Russia Responds to U.S. Saying It Broke Nuclear Treaty

The Russian ambassador to the United States on Wednesday hit back at allegations made by the U.S. State Department that Russia violated a nuclear arms agreement between the two countries.

On Tuesday, the State Department submitted a report to Congress that accused Russia of breaching the terms of the New START Treaty. The last remaining nuclear arms agreement between the countries, New START permits the U.S. and Russia to conduct inspections of each other's weapons sites. According to the State Department, Russia has rejected on-site inspections of nuclear facilities and compliance talks.

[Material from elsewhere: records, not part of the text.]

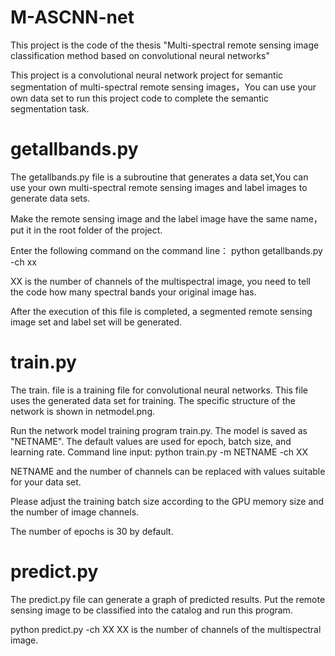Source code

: # M-ASCNN-net
This project is the code of the thesis "Multi-spectral remote sensing image classification method based on convolutional neural networks"

This project is a convolutional neural network project for semantic segmentation of multi-spectral remote sensing images，You can use your own data set to run this project code to complete the semantic segmentation task.
# getallbands.py
The getallbands.py file is a subroutine that generates a data set,You can use your own multi-spectral remote sensing images and label images to generate data sets.

Make the remote sensing image and the label image have the same name，put it in the root folder of the project.

Enter the following command on the command line：
python getallbands.py -ch xx

XX is the number of channels of the multispectral image, you need to tell the code how many spectral bands your original image has.

After the execution of this file is completed, a segmented remote sensing image set and label set will be generated.

# train.py
The train. file is a training file for convolutional neural networks. This file uses the generated data set for training. The specific structure of the network is shown in netmodel.png.

Run the network model training program train.py. The model is saved as "NETNAME". The default values are used for epoch, batch size, and learning rate. Command line input:
python train.py -m NETNAME -ch XX

NETNAME and the number of channels can be replaced with values suitable for your data set.

Please adjust the training batch size according to the GPU memory size and the number of image channels.

The number of epochs is 30 by default.

# predict.py
The predict.py file can generate a graph of predicted results. Put the remote sensing image to be classified into the catalog and run this program.

python predict.py -ch XX
XX is the number of channels of the multispectral image.
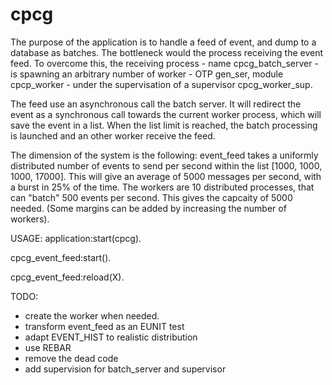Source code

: cpcg
====

The purpose of the application is to handle a feed of event, and dump to a
database as batches.
The bottleneck would the process receiving the event feed.
To overcome this, the receiving process - name cpcg_batch_server - is spawning
an arbitrary number of worker - OTP gen_ser, module cpcp_worker - under the
supervisation of a supervisor cpcg_worker_sup.

The feed use an asynchronous call the batch server. It will redirect the event
as a synchronous call towards the current worker process, which will save the
event in a list. When the list limit is reached, the batch processing is
launched and an other worker receive the feed.

The dimension of the system is the following:
event_feed takes a uniformly distributed number of events to send per second
within the list [1000, 1000, 1000, 17000]. This will give an average of 5000
messages per second, with a burst in 25% of the time.
The workers are 10 distributed processes, that can "batch" 500 events per
second. This gives the capcaity of 5000 needed. (Some margins can be added by
increasing the number of workers).

USAGE:
application:start(cpcg).

cpcg_event_feed:start().

cpcg_event_feed:reload(X).

TODO:
- create the worker when needed.
- transform event_feed as an EUNIT test
- adapt EVENT_HIST to realistic distribution
- use REBAR
- remove the dead code
- add supervision for batch_server and supervisor
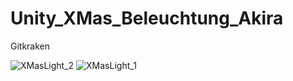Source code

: # Unity_XMas_Beleuchtung_Akira
Gitkraken


![XMasLight_2](https://github.com/NatsumeNiiChan/Unity_XMas_Beleuchtung_Akira/assets/120458358/3313eba5-ad97-42d9-91f7-e5f63b8b5eed)
![XMasLight_1](https://github.com/NatsumeNiiChan/Unity_XMas_Beleuchtung_Akira/assets/120458358/2733e48f-9ff2-464b-ae11-a354a3d4788d)
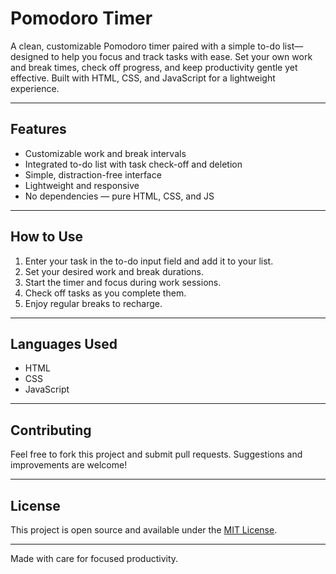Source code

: # Pomodoro Timer

A clean, customizable Pomodoro timer paired with a simple to-do list—designed to help you focus and track tasks with ease. Set your own work and break times, check off progress, and keep productivity gentle yet effective. Built with HTML, CSS, and JavaScript for a lightweight experience.

---

## Features

- Customizable work and break intervals  
- Integrated to-do list with task check-off and deletion  
- Simple, distraction-free interface  
- Lightweight and responsive  
- No dependencies — pure HTML, CSS, and JS  

---

## How to Use

1. Enter your task in the to-do input field and add it to your list.  
2. Set your desired work and break durations.  
3. Start the timer and focus during work sessions.  
4. Check off tasks as you complete them.  
5. Enjoy regular breaks to recharge.  

---

## Languages Used

- HTML  
- CSS  
- JavaScript  

---

## Contributing

Feel free to fork this project and submit pull requests. Suggestions and improvements are welcome!

---

## License

This project is open source and available under the [MIT License](LICENSE).

---

Made with care for focused productivity.

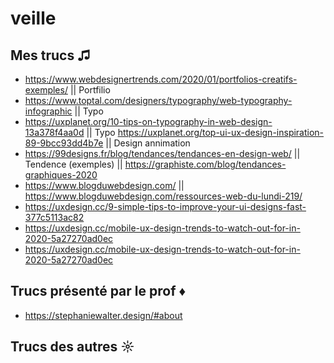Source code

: # veille


## Mes trucs ♫
* https://www.webdesignertrends.com/2020/01/portfolios-creatifs-exemples/  || Portfilio
* https://www.toptal.com/designers/typography/web-typography-infographic || Typo
* https://uxplanet.org/10-tips-on-typography-in-web-design-13a378f4aa0d ||  Typo https://uxplanet.org/top-ui-ux-design-inspiration-89-9bcc93dd4b7e || Design annimation
* https://99designs.fr/blog/tendances/tendances-en-design-web/ || Tendence (exemples) || https://graphiste.com/blog/tendances-graphiques-2020
* https://www.blogduwebdesign.com/  || https://www.blogduwebdesign.com/ressources-web-du-lundi-219/
* https://uxdesign.cc/9-simple-tips-to-improve-your-ui-designs-fast-377c5113ac82
* https://uxdesign.cc/mobile-ux-design-trends-to-watch-out-for-in-2020-5a27270ad0ec
* https://uxdesign.cc/mobile-ux-design-trends-to-watch-out-for-in-2020-5a27270ad0ec




## Trucs présenté par le prof ♦
* https://stephaniewalter.design/#about

## Trucs des autres ☼

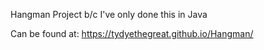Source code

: Hangman Project b/c I've only done this in Java

Can be found at: https://tydyethegreat.github.io/Hangman/

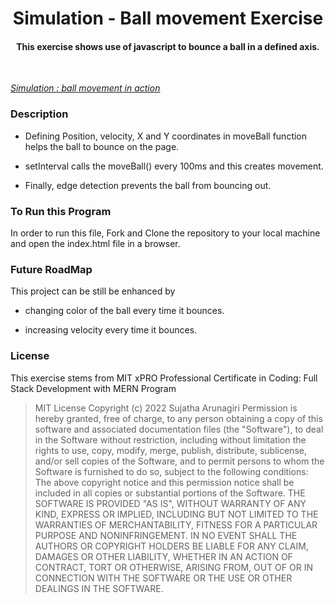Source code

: <h1 align="center">Simulation - Ball movement Exercise</h1>

<h4 align="center">This exercise shows use of javascript to bounce a ball in a defined axis.</h4>
<br>

*[Simulation : ball movement in action](https://suja-codes.github.io/simulation-exercise/)*

### Description 


- Defining Position, velocity, X and Y coordinates in moveBall function helps the ball to bounce on the page.

- setInterval calls the moveBall() every 100ms and this creates movement.

- Finally, edge detection prevents the ball from bouncing out. 


### To Run this Program

In order to run this file, Fork and Clone the repository to your local machine and open the index.html file in a browser.


### Future RoadMap

This project can be still be enhanced by 

- changing color of the ball every time it bounces.

- increasing velocity every time it bounces.
  
### License

This exercise stems from MIT xPRO Professional Certificate in Coding: Full Stack Development with MERN Program

> MIT License
> Copyright (c) 2022 Sujatha Arunagiri
> Permission is hereby granted, free of charge, to any person obtaining a copy
> of this software and associated documentation files (the "Software"), to deal
> in the Software without restriction, including without limitation the rights
> to use, copy, modify, merge, publish, distribute, sublicense, and/or sell
> copies of the Software, and to permit persons to whom the Software is
> furnished to do so, subject to the following conditions:
> The above copyright notice and this permission notice shall be included in all
> copies or substantial portions of the Software.
> THE SOFTWARE IS PROVIDED "AS IS", WITHOUT WARRANTY OF ANY KIND, EXPRESS OR
> IMPLIED, INCLUDING BUT NOT LIMITED TO THE WARRANTIES OF MERCHANTABILITY,
> FITNESS FOR A PARTICULAR PURPOSE AND NONINFRINGEMENT. IN NO EVENT SHALL THE
> AUTHORS OR COPYRIGHT HOLDERS BE LIABLE FOR ANY CLAIM, DAMAGES OR OTHER
> LIABILITY, WHETHER IN AN ACTION OF CONTRACT, TORT OR OTHERWISE, ARISING FROM,
> OUT OF OR IN CONNECTION WITH THE SOFTWARE OR THE USE OR OTHER DEALINGS IN THE
> SOFTWARE.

"Russia has a clear path for returning to full compliance. All Russia needs to do is allow inspection activities on its territory, just as it did for years under the New START Treaty, and meet in a session of the Bilateral Consultative Commission. There is nothing preventing Russian inspectors from traveling to the United States and conducting inspections," a State Department spokesperson told Newsweek.

In an interview with the Russian state-run news agency RIA Novosti, Ambassador Anatoly Antonov called the State Department accusations "sensational" and claimed that the U.S. violated the accord. His comments also referenced Russia's war in Ukraine, which Moscow has claimed is a "hybrid war" conducted by the U.S. and other Western nations.

"We have repeatedly pointed out to Washington that the situation around START is a direct result of the hybrid war unleashed by the West against our country," Antonov said in the interview, portions of which were shared on the Russian Embassy's Facebook page.

Putin and Anatoly Antonov
Russian President Vladimir Putin during a meeting with the Vologda region governor at the Novo-Ogaryovo state residence outside Moscow on January 30, 2023. In inset, Russian Ambassador to the U.S. Anatoly Antonov during a discussion at the Woodrow Wilson Institute on November 18, 2019, in Washington, D.C. Antonov on Wednesday rejected accusations from the U.S. that Russia violated a nuclear arms treaty. Photo by Mikhail KLIMENTYEV/SPUTNIK / AFP/Mark Wilson/Getty Images

"We warned them that arms control could not be isolated from geopolitical realities. In the current conditions, we consider it unjustified, untimely and inappropriate to invite the U.S. military to our strategic facilities."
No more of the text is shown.